**TASK TO COMPLETE**
Output each record below exactly, and include all of them.
● ● ● ●
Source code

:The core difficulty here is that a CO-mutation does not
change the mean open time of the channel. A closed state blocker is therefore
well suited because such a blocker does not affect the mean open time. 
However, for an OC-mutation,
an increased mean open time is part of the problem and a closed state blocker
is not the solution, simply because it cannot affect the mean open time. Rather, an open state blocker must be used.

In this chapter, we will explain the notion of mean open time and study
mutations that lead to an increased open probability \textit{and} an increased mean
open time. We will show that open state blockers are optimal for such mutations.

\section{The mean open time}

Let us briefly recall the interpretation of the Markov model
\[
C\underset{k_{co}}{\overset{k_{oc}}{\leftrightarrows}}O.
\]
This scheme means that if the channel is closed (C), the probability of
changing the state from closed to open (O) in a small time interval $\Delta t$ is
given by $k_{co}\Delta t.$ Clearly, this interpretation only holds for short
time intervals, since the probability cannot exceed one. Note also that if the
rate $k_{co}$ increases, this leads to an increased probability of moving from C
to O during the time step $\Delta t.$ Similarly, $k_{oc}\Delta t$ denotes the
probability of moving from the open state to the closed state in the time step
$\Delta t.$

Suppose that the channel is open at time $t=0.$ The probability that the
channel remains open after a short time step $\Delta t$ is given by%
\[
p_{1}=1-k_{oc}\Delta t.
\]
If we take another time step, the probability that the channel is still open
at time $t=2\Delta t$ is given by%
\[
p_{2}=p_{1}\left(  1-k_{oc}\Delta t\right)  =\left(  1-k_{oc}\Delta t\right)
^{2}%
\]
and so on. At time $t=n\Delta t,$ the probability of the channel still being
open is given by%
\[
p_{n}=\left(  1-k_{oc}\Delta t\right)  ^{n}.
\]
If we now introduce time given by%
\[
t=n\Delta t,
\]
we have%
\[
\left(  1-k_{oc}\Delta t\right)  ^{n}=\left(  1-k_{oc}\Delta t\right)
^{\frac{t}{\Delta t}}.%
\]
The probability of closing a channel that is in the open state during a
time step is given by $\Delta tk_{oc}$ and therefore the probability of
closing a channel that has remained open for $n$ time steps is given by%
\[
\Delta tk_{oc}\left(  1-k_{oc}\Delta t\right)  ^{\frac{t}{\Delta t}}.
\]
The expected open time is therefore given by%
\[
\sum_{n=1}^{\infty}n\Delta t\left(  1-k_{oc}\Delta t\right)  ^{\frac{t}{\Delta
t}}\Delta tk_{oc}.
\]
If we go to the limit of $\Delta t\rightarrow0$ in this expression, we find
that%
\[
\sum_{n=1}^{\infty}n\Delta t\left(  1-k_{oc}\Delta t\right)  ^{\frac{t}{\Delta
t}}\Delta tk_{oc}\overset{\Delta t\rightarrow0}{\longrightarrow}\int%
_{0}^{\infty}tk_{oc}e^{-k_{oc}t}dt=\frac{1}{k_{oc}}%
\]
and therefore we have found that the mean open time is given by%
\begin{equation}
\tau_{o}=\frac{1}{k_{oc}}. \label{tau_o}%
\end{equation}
● ● ● ●
**REPLY**
Source code

:The core difficulty here is that a CO-mutation does not
change the mean open time of the channel. A closed state blocker is therefore
well suited because such a blocker does not affect the mean open time. 
However, for an OC-mutation,
an increased mean open time is part of the problem and a closed state blocker
is not the solution, simply because it cannot affect the mean open time. Rather, an open state blocker must be used.

In this chapter, we will explain the notion of mean open time and study
mutations that lead to an increased open probability \textit{and} an increased mean
open time. We will show that open state blockers are optimal for such mutations.

\section{The mean open time}

Let us briefly recall the interpretation of the Markov model
\[
C\underset{k_{co}}{\overset{k_{oc}}{\leftrightarrows}}O.
\]
This scheme means that if the channel is closed (C), the probability of
changing the state from closed to open (O) in a small time interval $\Delta t$ is
given by $k_{co}\Delta t.$ Clearly, this interpretation only holds for short
time intervals, since the probability cannot exceed one. Note also that if the
rate $k_{co}$ increases, this leads to an increased probability of moving from C
to O during the time step $\Delta t.$ Similarly, $k_{oc}\Delta t$ denotes the
probability of moving from the open state to the closed state in the time step
$\Delta t.$

Suppose that the channel is open at time $t=0.$ The probability that the
channel remains open after a short time step $\Delta t$ is given by%
\[
p_{1}=1-k_{oc}\Delta t.
\]
If we take another time step, the probability that the channel is still open
at time $t=2\Delta t$ is given by%
\[
p_{2}=p_{1}\left(  1-k_{oc}\Delta t\right)  =\left(  1-k_{oc}\Delta t\right)
^{2}%
\]
and so on. At time $t=n\Delta t,$ the probability of the channel still being
open is given by%
\[
p_{n}=\left(  1-k_{oc}\Delta t\right)  ^{n}.
\]
If we now introduce time given by%
\[
t=n\Delta t,
\]
we have%
\[
\left(  1-k_{oc}\Delta t\right)  ^{n}=\left(  1-k_{oc}\Delta t\right)
^{\frac{t}{\Delta t}}.%
\]
The probability of closing a channel that is in the open state during a
time step is given by $\Delta tk_{oc}$ and therefore the probability of
closing a channel that has remained open for $n$ time steps is given by%
\[
\Delta tk_{oc}\left(  1-k_{oc}\Delta t\right)  ^{\frac{t}{\Delta t}}.
\]
The expected open time is therefore given by%
\[
\sum_{n=1}^{\infty}n\Delta t\left(  1-k_{oc}\Delta t\right)  ^{\frac{t}{\Delta
t}}\Delta tk_{oc}.
\]
If we go to the limit of $\Delta t\rightarrow0$ in this expression, we find
that%
\[
\sum_{n=1}^{\infty}n\Delta t\left(  1-k_{oc}\Delta t\right)  ^{\frac{t}{\Delta
t}}\Delta tk_{oc}\overset{\Delta t\rightarrow0}{\longrightarrow}\int%
_{0}^{\infty}tk_{oc}e^{-k_{oc}t}dt=\frac{1}{k_{oc}}%
\]
and therefore we have found that the mean open time is given by%
\begin{equation}
\tau_{o}=\frac{1}{k_{oc}}. \label{tau_o}%
\end{equation}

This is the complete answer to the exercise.